Seth Herd comments on Eli’s shortform feed

Seth Herd 14 Apr 2025 6:52 UTC
7 points
0
I have the same question. My provisional answer is that it might work, and even if it doesn’t, it’s probably approximately what someone will try, to the extent they really bother with real alignment before it’s too late. What you suggest seems very close to the default path toward capabilities. That’s why I’ve been focused on this as perhaps the most practical path to alignment. But there are definitely still many problems and failure points.
I have accidentally written a TED talk below; thanks for coming, and you can still slip out before the lights go down.
What you’ve said above is essentially what I say in Instruction-following AGI is easier and more likely than value aligned AGI. Instruction-following (IF) is a poor man’s corrigibility—real corrigibility as the singular target seems safer. But instruction-following is also arguably already the single largest training objective in functional terms for current-gen models—a model that won’t follow instructions is considered a poor model. So making sure it’s the strongest factor in training isn’t a huge divergence from the default course in capabilities.
Constitutional AI and similar RL methods are one way of ensuring that’s the model’s main goal. There are many others, and some might be deployed even if devs want to skimp on alignment. See System 2 Alignment or at least the intro for more.
There are still ways it could go wrong, of course. One must decide: corrigible to whom? You don’t want full-on-AGI following orders from just anyone. And if it’s a restricted set, there will be power struggles. But hey, technically, you had (personal-intent-) aligned AGI. One might ask: If we solve alignment, do we die anyway? (I did). The answer I’ve got so far is maybe we would die anyway, but maybe we wouldn’t. This seems like our most likely path, and also quite possibly also our best chance (short of a global AI freeze starting soon).

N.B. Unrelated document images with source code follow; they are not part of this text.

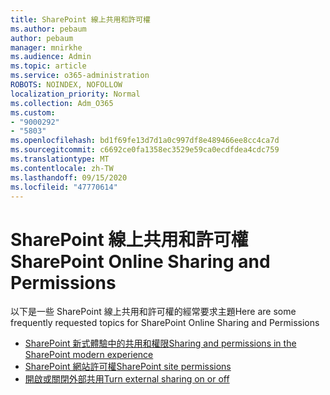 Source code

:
 ```yaml
---
title: SharePoint 線上共用和許可權
ms.author: pebaum
author: pebaum
manager: mnirkhe
ms.audience: Admin
ms.topic: article
ms.service: o365-administration
ROBOTS: NOINDEX, NOFOLLOW
localization_priority: Normal
ms.collection: Adm_O365
ms.custom:
- "9000292"
- "5803"
ms.openlocfilehash: bd1f69fe13d7d1a0c997df8e489466ee8cc4ca7d
ms.sourcegitcommit: c6692ce0fa1358ec3529e59ca0ecdfdea4cdc759
ms.translationtype: MT
ms.contentlocale: zh-TW
ms.lasthandoff: 09/15/2020
ms.locfileid: "47770614"
---
```

# <a name="sharepoint-online-sharing-and-permissions"></a><span data-ttu-id="c6443-102">SharePoint 線上共用和許可權</span><span class="sxs-lookup"><span data-stu-id="c6443-102">SharePoint Online Sharing and Permissions</span></span>

<span data-ttu-id="c6443-103">以下是一些 SharePoint 線上共用和許可權的經常要求主題</span><span class="sxs-lookup"><span data-stu-id="c6443-103">Here are some frequently requested topics for SharePoint Online Sharing and Permissions</span></span>

- [<span data-ttu-id="c6443-104">SharePoint 新式體驗中的共用和權限</span><span class="sxs-lookup"><span data-stu-id="c6443-104">Sharing and permissions in the SharePoint modern experience</span></span>](https://docs.microsoft.com/sharepoint/modern-experience-sharing-permissions)
- [<span data-ttu-id="c6443-105">SharePoint 網站許可權</span><span class="sxs-lookup"><span data-stu-id="c6443-105">SharePoint site permissions</span></span>](https://docs.microsoft.com/sharepoint/customize-sharepoint-site-permissions)
- [<span data-ttu-id="c6443-106">開啟或關閉外部共用</span><span class="sxs-lookup"><span data-stu-id="c6443-106">Turn external sharing on or off</span></span>](https://docs.microsoft.com/sharepoint/turn-external-sharing-on-or-off) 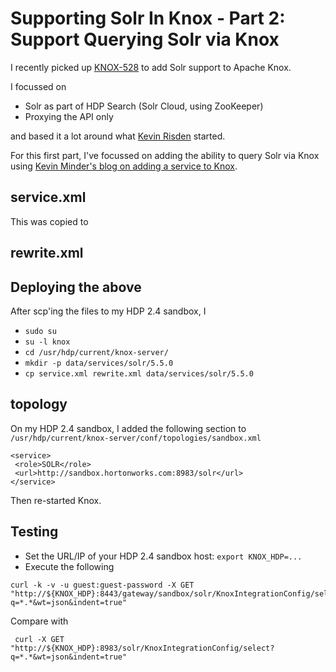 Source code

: #  Supporting Solr In Knox - Part 2: Support Querying Solr via Knox
I recently picked up [KNOX-528](https://issues.apache.org/jira/browse/KNOX-528) to add Solr support to Apache Knox.

I focussed on

 * Solr as part of HDP Search (Solr Cloud, using ZooKeeper)
 * Proxying the API only

and based it a lot around what [Kevin Risden](https://github.com/risdenk/knox_solr_testing) started.

For this first part, I've focussed on adding the ability to query Solr via Knox using [Kevin Minder's blog on adding a service to Knox](http://kminder.github.io/knox/2015/11/16/adding-a-service-to-knox.html).

## service.xml


This was copied to

## rewrite.xml

## Deploying the above
After scp'ing the files to my HDP 2.4 sandbox, I

  * ```sudo su```
  * ```su -l knox```
  * ```cd /usr/hdp/current/knox-server/```
  * ```mkdir -p data/services/solr/5.5.0```
  * ```cp service.xml rewrite.xml data/services/solr/5.5.0```

## topology
On my HDP 2.4 sandbox, I added the following section to ```/usr/hdp/current/knox-server/conf/topologies/sandbox.xml```

```
<service>
 <role>SOLR</role>
 <url>http://sandbox.hortonworks.com:8983/solr</url>
</service>
```

Then re-started Knox.

## Testing
 * Set the URL/IP of your HDP 2.4 sandbox host: ```export KNOX_HDP=...```
 * Execute the following

```
curl -k -v -u guest:guest-password -X GET "http://${KNOX_HDP}:8443/gateway/sandbox/solr/KnoxIntegrationConfig/select?q=*.*&wt=json&indent=true"
```

Compare with

```
 curl -X GET "http://${KNOX_HDP}:8983/solr/KnoxIntegrationConfig/select?q=*.*&wt=json&indent=true"
 ```
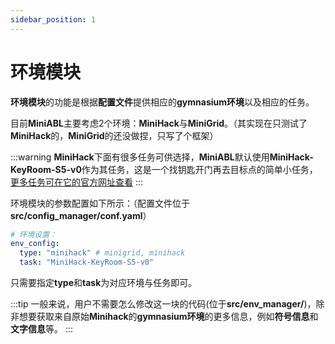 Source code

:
 ```yaml
---
sidebar_position: 1
---
```


# 环境模块

**环境模块**的功能是根据**配置文件**提供相应的**gymnasium环境**以及相应的任务。

目前**MiniABL**主要考虑2个环境：**MiniHack**与**MiniGrid**。（其实现在只测试了**MiniHack**的，**MiniGrid**的还没做捏，只写了个框架）

:::warning
**MiniHack**下面有很多任务可供选择，**MiniABL**默认使用**MiniHack-KeyRoom-S5-v0**作为其任务，这是一个找钥匙开门再去目标点的简单小任务，[更多任务可在它的官方网址查看](https://minihack.readthedocs.io/en/latest/envs/index.html)
:::

环境模块的参数配置如下所示：（配置文件位于**src/config_manager/conf.yaml**）
```yaml
# 环境设置：
env_config:
  type: "minihack" # minigrid, minihack
  task: "MiniHack-KeyRoom-S5-v0"
```

只需要指定**type**和**task**为对应环境与任务即可。

:::tip
一般来说，用户不需要怎么修改这一块的代码(位于**src/env_manager/**)，除非想要获取来自原始**Minihack**的**gymnasium环境**的更多信息，例如**符号信息**和**文字信息**等。
::: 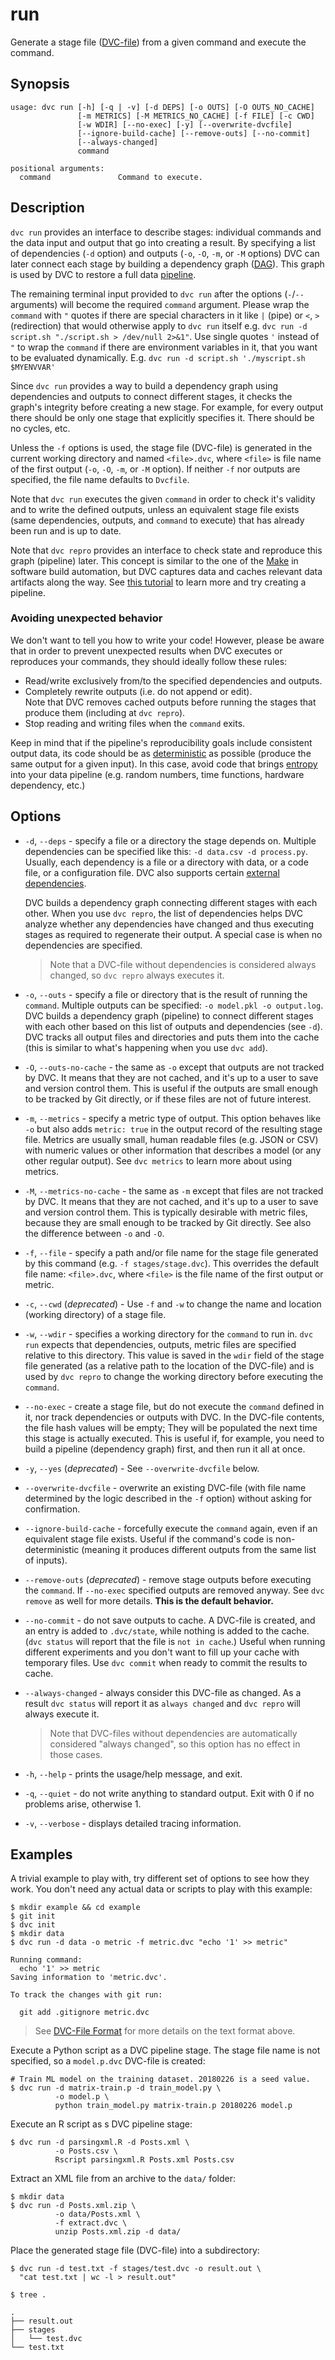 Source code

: # run

Generate a stage file ([DVC-file](/doc/user-guide/dvc-file-format)) from a given
command and execute the command.

## Synopsis

```usage
usage: dvc run [-h] [-q | -v] [-d DEPS] [-o OUTS] [-O OUTS_NO_CACHE]
               [-m METRICS] [-M METRICS_NO_CACHE] [-f FILE] [-c CWD]
               [-w WDIR] [--no-exec] [-y] [--overwrite-dvcfile]
               [--ignore-build-cache] [--remove-outs] [--no-commit]
               [--always-changed]
               command

positional arguments:
  command               Command to execute.
```

## Description

`dvc run` provides an interface to describe stages: individual commands and the
data input and output that go into creating a result. By specifying a list of
dependencies (`-d` option) and <abbr>outputs</abbr> (`-o`, `-O`, `-m`, or `-M`
options) DVC can later connect each stage by building a dependency graph
([DAG](https://en.wikipedia.org/wiki/Directed_acyclic_graph)). This graph is
used by DVC to restore a full data [pipeline](/doc/command-reference/pipeline).

The remaining terminal input provided to `dvc run` after the options (`-`/`--`
arguments) will become the required `command` argument. Please wrap the
`command` with `"` quotes if there are special characters in it like `|` (pipe)
or `<`, `>` (redirection) that would otherwise apply to `dvc run` itself e.g.
`dvc run -d script.sh "./script.sh > /dev/null 2>&1"`. Use single quotes `'`
instead of `"` to wrap the `command` if there are environment variables in it,
that you want to be evaluated dynamically. E.g.
`dvc run -d script.sh './myscript.sh $MYENVVAR'`

Since `dvc run` provides a way to build a dependency graph using dependencies
and outputs to connect different stages, it checks the graph's integrity before
creating a new stage. For example, for every output there should be only one
stage that explicitly specifies it. There should be no cycles, etc.

Unless the `-f` options is used, the stage file (DVC-file) is generated in the
current working directory and named `<file>.dvc`, where `<file>` is file name of
the first output (`-o`, `-O`, `-m`, or `-M` option). If neither `-f` nor outputs
are specified, the file name defaults to `Dvcfile`.

Note that `dvc run` executes the given `command` in order to check it's validity
and to write the defined outputs, unless an equivalent stage file exists (same
dependencies, outputs, and `command` to execute) that has already been run and
is up to date.

Note that `dvc repro` provides an interface to check state and reproduce this
graph (pipeline) later. This concept is similar to the one of the
[Make](https://www.gnu.org/software/make/) in software build automation, but DVC
captures data and <abbr>caches</abbr> relevant <abbr>data artifacts</abbr> along
the way. See [this tutorial](/doc/tutorials/pipelines) to learn more and try
creating a pipeline.

### Avoiding unexpected behavior

We don't want to tell you how to write your code! However, please be aware that
in order to prevent unexpected results when DVC executes or reproduces your
commands, they should ideally follow these rules:

- Read/write exclusively from/to the specified <abbr>dependencies</abbr> and
  <abbr>outputs</abbr>.
- Completely rewrite outputs (i.e. do not append or edit).<br/> Note that DVC
  removes cached outputs before running the stages that produce them (including
  at `dvc repro`).
- Stop reading and writing files when the `command` exits.

Keep in mind that if the pipeline's reproducibility goals include consistent
output data, its code should be as
[deterministic](https://en.wikipedia.org/wiki/Deterministic_algorithm) as
possible (produce the same output for a given input). In this case, avoid code
that brings [entropy](https://en.wikipedia.org/wiki/Software_entropy) into your
data pipeline (e.g. random numbers, time functions, hardware dependency, etc.)

## Options

- `-d`, `--deps` - specify a file or a directory the stage depends on. Multiple
  dependencies can be specified like this: `-d data.csv -d process.py`. Usually,
  each dependency is a file or a directory with data, or a code file, or a
  configuration file. DVC also supports certain
  [external dependencies](/doc/user-guide/external-dependencies).

  DVC builds a dependency graph connecting different stages with each other.
  When you use `dvc repro`, the list of dependencies helps DVC analyze whether
  any dependencies have changed and thus executing stages as required to
  regenerate their output. A special case is when no dependencies are specified.

  > Note that a DVC-file without dependencies is considered always changed, so
  > `dvc repro` always executes it.

- `-o`, `--outs` - specify a file or directory that is the result of running the
  `command`. Multiple outputs can be specified: `-o model.pkl -o output.log`.
  DVC builds a dependency graph (pipeline) to connect different stages with each
  other based on this list of outputs and dependencies (see `-d`). DVC tracks
  all output files and directories and puts them into the cache (this is similar
  to what's happening when you use `dvc add`).

- `-O`, `--outs-no-cache` - the same as `-o` except that outputs are not tracked
  by DVC. It means that they are not cached, and it's up to a user to save and
  version control them. This is useful if the outputs are small enough to be
  tracked by Git directly, or if these files are not of future interest.

- `-m`, `--metrics` - specify a metric type of output. This option behaves like
  `-o` but also adds `metric: true` in the output record of the resulting stage
  file. Metrics are usually small, human readable files (e.g. JSON or CSV) with
  numeric values or other information that describes a model (or any other
  regular output). See `dvc metrics` to learn more about using metrics.

- `-M`, `--metrics-no-cache` - the same as `-m` except that files are not
  tracked by DVC. It means that they are not cached, and it's up to a user to
  save and version control them. This is typically desirable with metric files,
  because they are small enough to be tracked by Git directly. See also the
  difference between `-o` and `-O`.

- `-f`, `--file` - specify a path and/or file name for the stage file generated
  by this command (e.g. `-f stages/stage.dvc`). This overrides the default file
  name: `<file>.dvc`, where `<file>` is the file name of the first output or
  metric.

- `-c`, `--cwd` (_deprecated_) - Use `-f` and `-w` to change the name and
  location (working directory) of a stage file.

- `-w`, `--wdir` - specifies a working directory for the `command` to run in.
  `dvc run` expects that dependencies, outputs, metric files are specified
  relative to this directory. This value is saved in the `wdir` field of the
  stage file generated (as a relative path to the location of the DVC-file) and
  is used by `dvc repro` to change the working directory before executing the
  `command`.

- `--no-exec` - create a stage file, but do not execute the `command` defined in
  it, nor track dependencies or outputs with DVC. In the DVC-file contents, the
  file hash values will be empty; They will be populated the next time this
  stage is actually executed. This is useful if, for example, you need to build
  a pipeline (dependency graph) first, and then run it all at once.

- `-y`, `--yes` (_deprecated_) - See `--overwrite-dvcfile` below.

- `--overwrite-dvcfile` - overwrite an existing DVC-file (with file name
  determined by the logic described in the `-f` option) without asking for
  confirmation.

- `--ignore-build-cache` - forcefully execute the `command` again, even if an
  equivalent stage file exists. Useful if the command's code is
  non-deterministic (meaning it produces different outputs from the same list of
  inputs).

- `--remove-outs` (_deprecated_) - remove stage outputs before executing the
  `command`. If `--no-exec` specified outputs are removed anyway. See
  `dvc remove` as well for more details. **This is the default behavior.**

- `--no-commit` - do not save outputs to cache. A DVC-file is created, and an
  entry is added to `.dvc/state`, while nothing is added to the cache.
  (`dvc status` will report that the file is `not in cache`.) Useful when
  running different experiments and you don't want to fill up your cache with
  temporary files. Use `dvc commit` when ready to commit the results to cache.

- `--always-changed` - always consider this DVC-file as changed. As a result
  `dvc status` will report it as `always changed` and `dvc repro` will always
  execute it.

  > Note that DVC-files without dependencies are automatically considered
  > "always changed", so this option has no effect in those cases.

- `-h`, `--help` - prints the usage/help message, and exit.

- `-q`, `--quiet` - do not write anything to standard output. Exit with 0 if no
  problems arise, otherwise 1.

- `-v`, `--verbose` - displays detailed tracing information.

## Examples

A trivial example to play with, try different set of options to see how they
work. You don't need any actual data or scripts to play with this example:

```dvc
$ mkdir example && cd example
$ git init
$ dvc init
$ mkdir data
$ dvc run -d data -o metric -f metric.dvc "echo '1' >> metric"

Running command:
  echo '1' >> metric
Saving information to 'metric.dvc'.

To track the changes with git run:

  git add .gitignore metric.dvc
```

> See [DVC-File Format](/doc/user-guide/dvc-file-format) for more details on the
> text format above.

Execute a Python script as a DVC pipeline stage. The stage file name is not
specified, so a `model.p.dvc` DVC-file is created:

```dvc
# Train ML model on the training dataset. 20180226 is a seed value.
$ dvc run -d matrix-train.p -d train_model.py \
          -o model.p \
          python train_model.py matrix-train.p 20180226 model.p
```

Execute an R script as s DVC pipeline stage:

```dvc
$ dvc run -d parsingxml.R -d Posts.xml \
          -o Posts.csv \
          Rscript parsingxml.R Posts.xml Posts.csv
```

Extract an XML file from an archive to the `data/` folder:

```dvc
$ mkdir data
$ dvc run -d Posts.xml.zip \
          -o data/Posts.xml \
          -f extract.dvc \
          unzip Posts.xml.zip -d data/
```

Place the generated stage file (DVC-file) into a subdirectory:

```dvc
$ dvc run -d test.txt -f stages/test.dvc -o result.out \
  "cat test.txt | wc -l > result.out"

$ tree .

.
├── result.out
├── stages
│   └── test.dvc
└── test.txt
```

Even if the base model is very well aligned, it’s quite possible for the full system to be unaligned. In particular, people will want to add online learning/memory systems, and let the models use them flexibly. This opens up the possibility of them forming new beliefs that change their interpretation of their corrigibility goal; see LLM AGI will have memory, and memory changes alignment. They might even form beliefs that they have a different goal altogether, coming from fairly random sources but etched into their semantic structure as belief that is functionally powerful even where it conflicts with the base model’s “thought generator”. See my Seven sources of goals in LLM agents.
Sorry to go spouting my own writings; I’m excited to see someone else pose this question, and I hope to see some answers that really grapple with it.